You put too much faith in what people say to pollsters, as well as the words of government officials if they are of Western governments. Look at who are actually being detained and disappeared in the name of "war on terror." Not too many atheists or Anglicans, if any. This is an age when it's politically safer to be a Red than a Muslim if you live in the West. I'm puzzled why you think otherwise. You don't think your chance of receiving extra scrutiny at airports, coming under surveillance, getting arrested in a terror case, etc. is the same as that of a Muslim man who is as law-abiding as you are, do you?

One of the reasons why it's difficult to win back habeas corpus is that its loss, in the short term, is not felt by us all and that even leftists, such as yourself, don't necessarily recognize Islamophobia as a problem.

* One of the UK officials cited by Gallup, Ken Livingstone, moreover is hardly the most typical example of the Western government officials, himself a target of Islamist-baiting by such former leftists as Fred Halliday. Yes, he stands with Muslims, for which he is attacked, but many others don't. That's why he says Britons _shouldn't_ demonize Muslims. If demonization is not going on there, he doesn't need to say any such thing.

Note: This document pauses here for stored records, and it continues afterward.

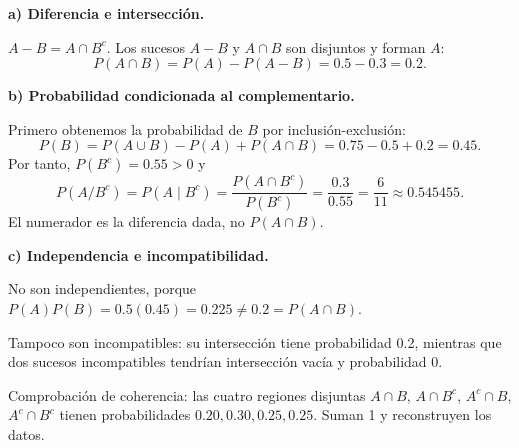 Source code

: \textbf{a) Diferencia e intersección.}\par\nopagebreak[4]
$A-B=A\cap B^c$. Los sucesos $A-B$ y $A\cap B$ son disjuntos y forman $A$:
\[
P(A\cap B)=P(A)-P(A-B)=0.5-0.3=\boxed{0.2}.
\]

\textbf{b) Probabilidad condicionada al complementario.}\par\nopagebreak[4]
Primero obtenemos la probabilidad de $B$ por inclusión-exclusión:
\[
P(B)=P(A\cup B)-P(A)+P(A\cap B)=0.75-0.5+0.2=0.45.
\]
Por tanto, $P(B^c)=0.55>0$ y
\[
P(A/B^c)=P(A\mid B^c)=\frac{P(A\cap B^c)}{P(B^c)}
=\frac{0.3}{0.55}=\boxed{\frac6{11}\approx0.545455}.
\]
El numerador es la diferencia dada, no $P(A\cap B)$.

\textbf{c) Independencia e incompatibilidad.}\par\nopagebreak[4]
No son independientes, porque $P(A)P(B)=0.5(0.45)=0.225\ne0.2=P(A\cap B)$.

Tampoco son incompatibles: su intersección tiene probabilidad 0.2, mientras que dos sucesos incompatibles tendrían intersección vacía y probabilidad 0.

Comprobación de coherencia: las cuatro regiones disjuntas $A\cap B$, $A\cap B^c$, $A^c\cap B$, $A^c\cap B^c$ tienen probabilidades $0.20,0.30,0.25,0.25$. Suman 1 y reconstruyen los datos.
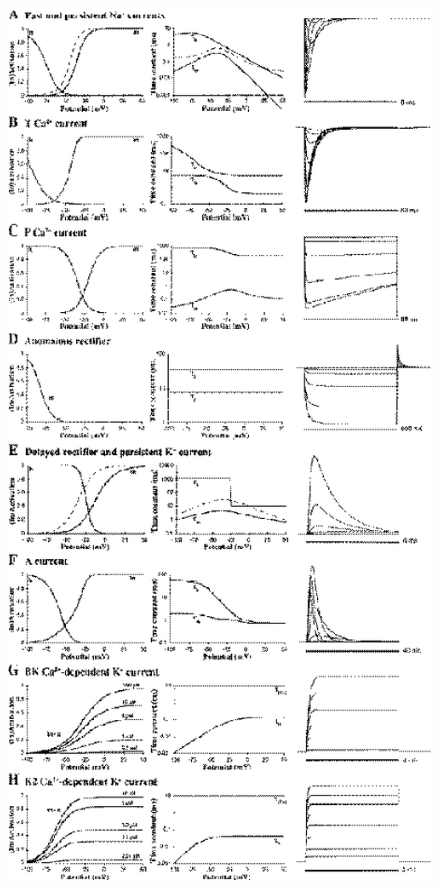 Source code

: \documentclass[12pt]{article}
\begin{document}
\begin{figure}[h]
\centering
   \includegraphics[scale=0.75]{figures/Fig.1.2.eps}

\end{figure}
\end{document}
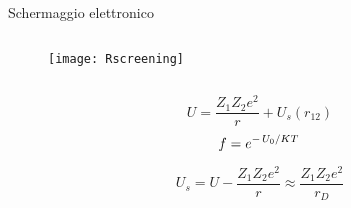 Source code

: \begin{frame}{Schermaggio elettronico}

\begin{columns}
\begin{column}{0.6\textwidth}
\begin{figure}[!ht]
       \texttt{[image: Rscreening]}
\end{figure}
\end{column}

\begin{column}{0.4\textwidth}
\end{column}
\end{columns}

\begin{equation}
U=\frac{Z_1Z_2e^2}{r}+U_s(r_{12})
\end{equation}
\begin{equation}
f=e^{-\left.{U_0}\middle/{KT}\right.}\label{eq:screeningfactor}
\end{equation}

\begin{equation}
U_s=U-\frac{Z_1Z_2e^2}{r}\approx\frac{Z_1Z_2e^2}{r_D}
\end{equation}

\end{frame}

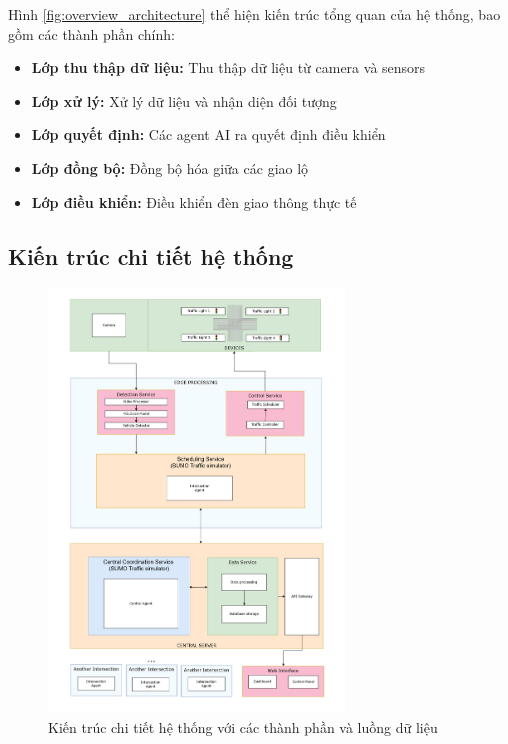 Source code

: Hình \ref{fig:overview_architecture} thể hiện kiến trúc tổng quan của hệ thống,
bao gồm các thành phần chính:

\begin{itemize}
    \item \textbf{Lớp thu thập dữ liệu:} Thu thập dữ liệu từ camera và sensors

    \item \textbf{Lớp xử lý:} Xử lý dữ liệu và nhận diện đối tượng

    \item \textbf{Lớp quyết định:} Các agent AI ra quyết định điều khiển

    \item \textbf{Lớp đồng bộ:} Đồng bộ hóa giữa các giao lộ

    \item \textbf{Lớp điều khiển:} Điều khiển đèn giao thông thực tế
\end{itemize}

\subsection{Kiến trúc chi tiết hệ thống}

\begin{figure}[!htp]
    \centering
    \includegraphics[width=0.7\textwidth]{img/detailed_architecture.png}
    \caption{Kiến trúc chi tiết hệ thống với các thành phần và luồng dữ liệu}
    \label{fig:detailed_architecture}
\end{figure}

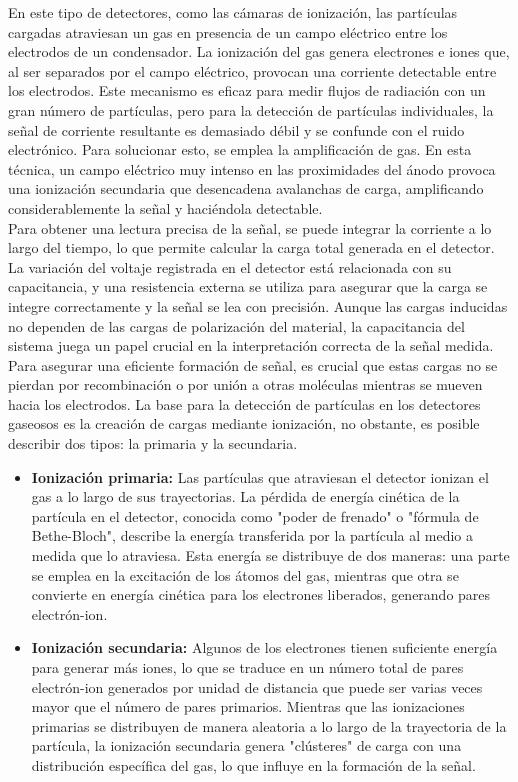 \documentclass{article}
\begin{document}
\noindent En este tipo de detectores, como las cámaras de ionización, las partículas cargadas atraviesan un gas en presencia de un campo eléctrico entre los electrodos de un condensador. La ionización del gas genera electrones e iones que, al ser separados por el campo eléctrico, provocan una corriente detectable entre los electrodos. Este mecanismo es eficaz para medir flujos de radiación con un gran número de partículas, pero para la detección de partículas individuales, la señal de corriente resultante es demasiado débil y se confunde con el ruido electrónico. Para solucionar esto, se emplea la amplificación de gas. En esta técnica, un campo eléctrico muy intenso en las proximidades del ánodo provoca una ionización secundaria que desencadena avalanchas de carga, amplificando considerablemente la señal y haciéndola detectable.\\

\noindent Para obtener una lectura precisa de la señal, se puede integrar la corriente a lo largo del tiempo, lo que permite calcular la carga total generada en el detector. La variación del voltaje registrada en el detector está relacionada con su capacitancia, y una resistencia externa se utiliza para asegurar que la carga se integre correctamente y la señal se lea con precisión. Aunque las cargas inducidas no dependen de las cargas de polarización del material, la capacitancia del sistema juega un papel crucial en la interpretación correcta de la señal medida.\\

\noindent Para asegurar una eficiente formación de señal, es crucial que estas cargas no se pierdan por recombinación o por unión a otras moléculas mientras se mueven hacia los electrodos. La base para la detección de partículas en los detectores gaseosos es la creación de cargas mediante ionización, no obstante, es posible describir dos tipos: la primaria y la secundaria.
\begin{itemize}
    \item \textbf{Ionización primaria:} Las partículas que atraviesan el detector ionizan el gas a lo largo de sus trayectorias. La pérdida de energía cinética de la partícula en el detector, conocida como "poder de frenado" o "fórmula de Bethe-Bloch", describe la energía transferida por la partícula al medio a medida que lo atraviesa. Esta energía se distribuye de dos maneras: una parte se emplea en la excitación de los átomos del gas, mientras que otra se convierte en energía cinética para los electrones liberados, generando pares electrón-ion.
    \item \textbf{Ionización secundaria:} Algunos de los electrones tienen suficiente energía para generar más iones, lo que se traduce en un número total de pares electrón-ion generados por unidad de distancia que puede ser varias veces mayor que el número de pares primarios. Mientras que las ionizaciones primarias se distribuyen de manera aleatoria a lo largo de la trayectoria de la partícula, la ionización secundaria genera "clústeres" de carga con una distribución específica del gas, lo que influye en la formación de la señal.  
\end{itemize}
\end{document}
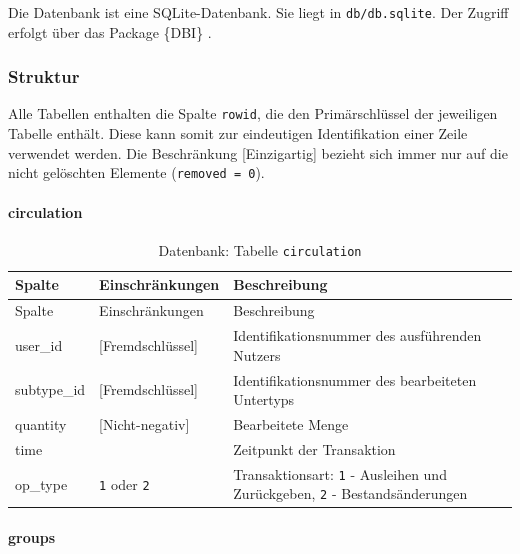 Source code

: \documentclass[
]{article}
\begin{document}
Die Datenbank ist eine SQLite-Datenbank. Sie liegt in \texttt{db/db.sqlite}. Der Zugriff erfolgt über das Package \{DBI\} \autocite{R-DBI}.

\hypertarget{struktur}{%
\subsubsection{Struktur}\label{struktur}}

Alle Tabellen enthalten die Spalte \texttt{rowid}, die den Primärschlüssel der jeweiligen Tabelle enthält. Diese kann somit zur eindeutigen Identifikation einer Zeile verwendet werden. Die Beschränkung {[}Einzigartig{]} bezieht sich immer nur auf die nicht gelöschten Elemente (\texttt{removed\ =\ 0}).

\hypertarget{circulation}{%
\paragraph{circulation}\label{circulation}}

\begin{longtable}[]{@{}
  >{\raggedright\arraybackslash}p{}
  >{\raggedright\arraybackslash}p{}
  >{\raggedright\arraybackslash}p{}@{}}
\caption{\label{tab:circulation} Datenbank: Tabelle \texttt{circulation}}\tabularnewline
\toprule
Spalte & Einschränkungen & Beschreibung \\
\midrule
\endfirsthead
\toprule
Spalte & Einschränkungen & Beschreibung \\
\midrule
\endhead
user\_id & {[}Fremdschlüssel{]} & Identifikationsnummer des ausführenden Nutzers \\
subtype\_id & {[}Fremdschlüssel{]} & Identifikationsnummer des bearbeiteten Untertyps \\
quantity & {[}Nicht-negativ{]} & Bearbeitete Menge \\
time & & Zeitpunkt der Transaktion \\
op\_type & \texttt{1} oder \texttt{2} & Transaktionsart: \texttt{1} - Ausleihen und Zurückgeben, \texttt{2} - Bestandsänderungen \\
\bottomrule
\end{longtable}

\hypertarget{groups}{%
\paragraph{groups}\label{groups}}
\end{document}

<http://www.opendemocracy.net/globalization/left_jihad_3886.jsp> The Left and the Jihad Fred Halliday The left was once the principal enemy of radical Islamism. So how did old enemies become new friends? Fred Halliday reports. 8 - 09 - 2006

. . . . . . . . . . . . . . . . . . . .

London's mayor Ken Livingstone, and the vocal Respect party member of the British parliament George Galloway, welcome the visit to the city of the Egyptian cleric (and Muslim Brotherhood figurehead) Yusuf al-Qaradawi.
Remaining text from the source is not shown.